*Bueno aquí otro cap más de este fic, me alegra mucho que este gustando este fic, bueno sin más a leer, y no se olviden de dejar sus preciosos reviews, créanme que me motivan muchísimo*

Cap 4: Hola... mi hermano

ah… ¿¡Que mierda voy a hacer!? Hoy debo ir al funeral de mis padres a retirar a ese ingrato mocoso…Tsk.

Pero le tengo algo de compasión. Tal vez el sufrió lo mismo que yo; maltratos, amenazas, humillación… Si ese mocoso viene aquí y soportó toda esa mierda ¡Hare lo necesario para que lo olvide! No le deseo lo que padecí ni a mi peor enemigo.

Aunque me pregunto cómo lo soportara Claude… ese sensible amante de los niños… -Sebastian se río, algo raro en el-

Hoy era el tan esperado día; el más feliz, por ver a sus padres muertos; pero también el más terrorífico… ¿Por qué? Yo responderé esa pregunta si me permiten… ¡Por qué desde este preciso día, nuestro amado Sebastian, estaría a cargo del joven Ciel Phantomhive! Que miedo… ¿No?

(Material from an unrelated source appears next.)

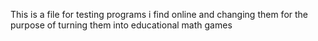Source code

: This is a file for testing programs i find online and changing them for the purpose of turning them into educational math games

-¡Claude! ¡Donde coño estas! ¡Se supone que vendrías a las 10 AM! –Grito enfurecido Sebastian al teléfono, eran aproximadamente las 10:46 y Claude aun no llegaba.

-¡Perdón! Es que me quede dormido… ¡Pero estoy cerca! (Típica mentira de mujeres (?)

-Claude no me hagas enojar más de lo que estoy. Solo dime donde carajo estas.

-Te juro que dentro de 15 minutos estoy en tu casa; Se paciente…

-Escúchame. Si a las 11 AM tu aun no estás aquí, te prometo que are miserable tu relación con los niños de la escuela ¿Okey?

-¡Oye, oye! No hagas cosas de las cuales después te arrepientas…

-No me interesa en lo más mínimo tu relación con esos niños; y menos me interesa si ellos ya no te adoran 'Claudiecito' –Sebastian se empezó a burlar de Claude; los nombres que los niños le ponían era algo para reírse. Pero algo le asusto… había escuchado una voz casi inaudible, pero no era la de una mujer… ¿De quién será?

-Voy a cortar 'Profe Sebby'. ¡Adiós! –Claude le siguió el juego, pero corto instantáneamente por la personalidad enojona de su compañero.

-Alto ¡Claude! –Era demasiado tarde, Claude había cortado.- Tks, ese maldito… ¿Con quién habrá dormido? Pero ahora que lo pienso… ¡Él nunca me dijo si era virgen o no! Ese imbécil es un descarado. Pero ya tiene ¿Cuánto? 28… ¿No?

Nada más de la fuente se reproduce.